§ What you have to do
Of the lines in the data below, write out exactly those from the one holding "File: hlsUtils.js (new" through the one holding "Include a button", both included.

[Saved entries]
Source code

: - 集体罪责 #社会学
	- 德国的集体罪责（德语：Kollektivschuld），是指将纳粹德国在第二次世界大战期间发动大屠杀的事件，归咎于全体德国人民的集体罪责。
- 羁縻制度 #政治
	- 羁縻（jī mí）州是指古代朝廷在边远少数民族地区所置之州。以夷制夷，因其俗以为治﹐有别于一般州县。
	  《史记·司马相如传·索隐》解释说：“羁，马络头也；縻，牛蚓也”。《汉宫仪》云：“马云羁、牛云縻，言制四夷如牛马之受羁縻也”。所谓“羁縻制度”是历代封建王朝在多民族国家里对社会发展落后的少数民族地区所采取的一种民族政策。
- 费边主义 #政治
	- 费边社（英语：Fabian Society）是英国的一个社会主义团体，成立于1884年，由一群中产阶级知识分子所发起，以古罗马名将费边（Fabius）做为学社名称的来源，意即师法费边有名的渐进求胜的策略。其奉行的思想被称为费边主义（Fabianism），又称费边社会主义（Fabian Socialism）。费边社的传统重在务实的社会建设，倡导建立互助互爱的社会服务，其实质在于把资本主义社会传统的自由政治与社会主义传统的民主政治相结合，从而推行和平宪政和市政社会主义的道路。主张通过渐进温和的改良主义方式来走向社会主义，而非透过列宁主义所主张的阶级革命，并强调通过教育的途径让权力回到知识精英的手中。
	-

--

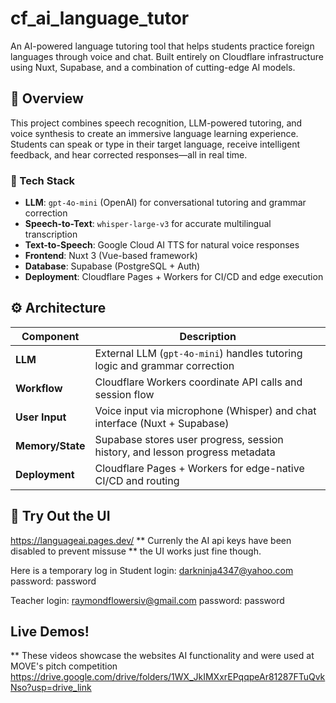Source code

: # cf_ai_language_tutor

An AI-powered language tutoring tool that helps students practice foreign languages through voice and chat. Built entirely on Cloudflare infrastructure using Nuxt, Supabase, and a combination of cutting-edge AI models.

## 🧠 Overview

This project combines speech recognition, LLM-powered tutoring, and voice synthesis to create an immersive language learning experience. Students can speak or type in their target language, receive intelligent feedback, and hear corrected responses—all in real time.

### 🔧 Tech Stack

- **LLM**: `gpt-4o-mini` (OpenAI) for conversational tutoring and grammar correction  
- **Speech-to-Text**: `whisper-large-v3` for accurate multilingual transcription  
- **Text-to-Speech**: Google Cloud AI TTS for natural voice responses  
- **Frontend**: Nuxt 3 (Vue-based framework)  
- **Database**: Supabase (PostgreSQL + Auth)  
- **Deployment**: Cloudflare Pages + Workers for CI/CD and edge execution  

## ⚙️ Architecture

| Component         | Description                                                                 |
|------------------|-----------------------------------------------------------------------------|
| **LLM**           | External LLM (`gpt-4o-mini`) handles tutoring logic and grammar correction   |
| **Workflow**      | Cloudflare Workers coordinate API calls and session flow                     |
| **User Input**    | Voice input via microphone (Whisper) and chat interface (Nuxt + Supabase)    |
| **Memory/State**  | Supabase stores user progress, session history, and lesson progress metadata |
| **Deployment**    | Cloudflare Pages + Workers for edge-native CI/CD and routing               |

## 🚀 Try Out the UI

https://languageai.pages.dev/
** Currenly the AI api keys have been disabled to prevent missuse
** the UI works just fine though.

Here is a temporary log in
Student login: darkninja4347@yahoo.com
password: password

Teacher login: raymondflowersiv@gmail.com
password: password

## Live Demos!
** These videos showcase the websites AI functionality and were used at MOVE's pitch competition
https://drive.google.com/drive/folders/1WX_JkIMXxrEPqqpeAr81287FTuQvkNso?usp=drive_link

* * *

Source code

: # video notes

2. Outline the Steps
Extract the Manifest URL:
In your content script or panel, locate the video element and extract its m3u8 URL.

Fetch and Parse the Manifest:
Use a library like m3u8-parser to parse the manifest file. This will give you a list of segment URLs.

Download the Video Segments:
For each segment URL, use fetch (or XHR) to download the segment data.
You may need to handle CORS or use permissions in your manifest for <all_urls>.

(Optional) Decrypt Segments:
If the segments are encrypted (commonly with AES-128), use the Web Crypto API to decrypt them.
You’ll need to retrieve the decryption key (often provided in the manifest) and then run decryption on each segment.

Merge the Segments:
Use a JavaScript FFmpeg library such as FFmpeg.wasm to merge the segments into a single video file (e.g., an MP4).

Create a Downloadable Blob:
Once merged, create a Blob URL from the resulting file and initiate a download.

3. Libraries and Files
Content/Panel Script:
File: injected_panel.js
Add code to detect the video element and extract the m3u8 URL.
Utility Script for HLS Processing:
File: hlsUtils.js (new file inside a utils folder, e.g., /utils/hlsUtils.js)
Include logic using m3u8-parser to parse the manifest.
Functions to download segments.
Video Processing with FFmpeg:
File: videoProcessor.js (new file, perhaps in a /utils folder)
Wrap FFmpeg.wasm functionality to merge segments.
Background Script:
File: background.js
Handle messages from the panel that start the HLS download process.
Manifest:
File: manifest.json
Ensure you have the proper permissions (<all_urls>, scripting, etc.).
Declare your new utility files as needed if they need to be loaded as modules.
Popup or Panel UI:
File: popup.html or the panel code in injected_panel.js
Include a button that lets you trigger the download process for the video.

§ Expected output
File: hlsUtils.js (new file inside a utils folder, e.g., /utils/hlsUtils.js)
Include logic using m3u8-parser to parse the manifest.
Functions to download segments.
Video Processing with FFmpeg:
File: videoProcessor.js (new file, perhaps in a /utils folder)
Wrap FFmpeg.wasm functionality to merge segments.
Background Script:
File: background.js
Handle messages from the panel that start the HLS download process.
Manifest:
File: manifest.json
Ensure you have the proper permissions (<all_urls>, scripting, etc.).
Declare your new utility files as needed if they need to be loaded as modules.
Popup or Panel UI:
File: popup.html or the panel code in injected_panel.js
Include a button that lets you trigger the download process for the video.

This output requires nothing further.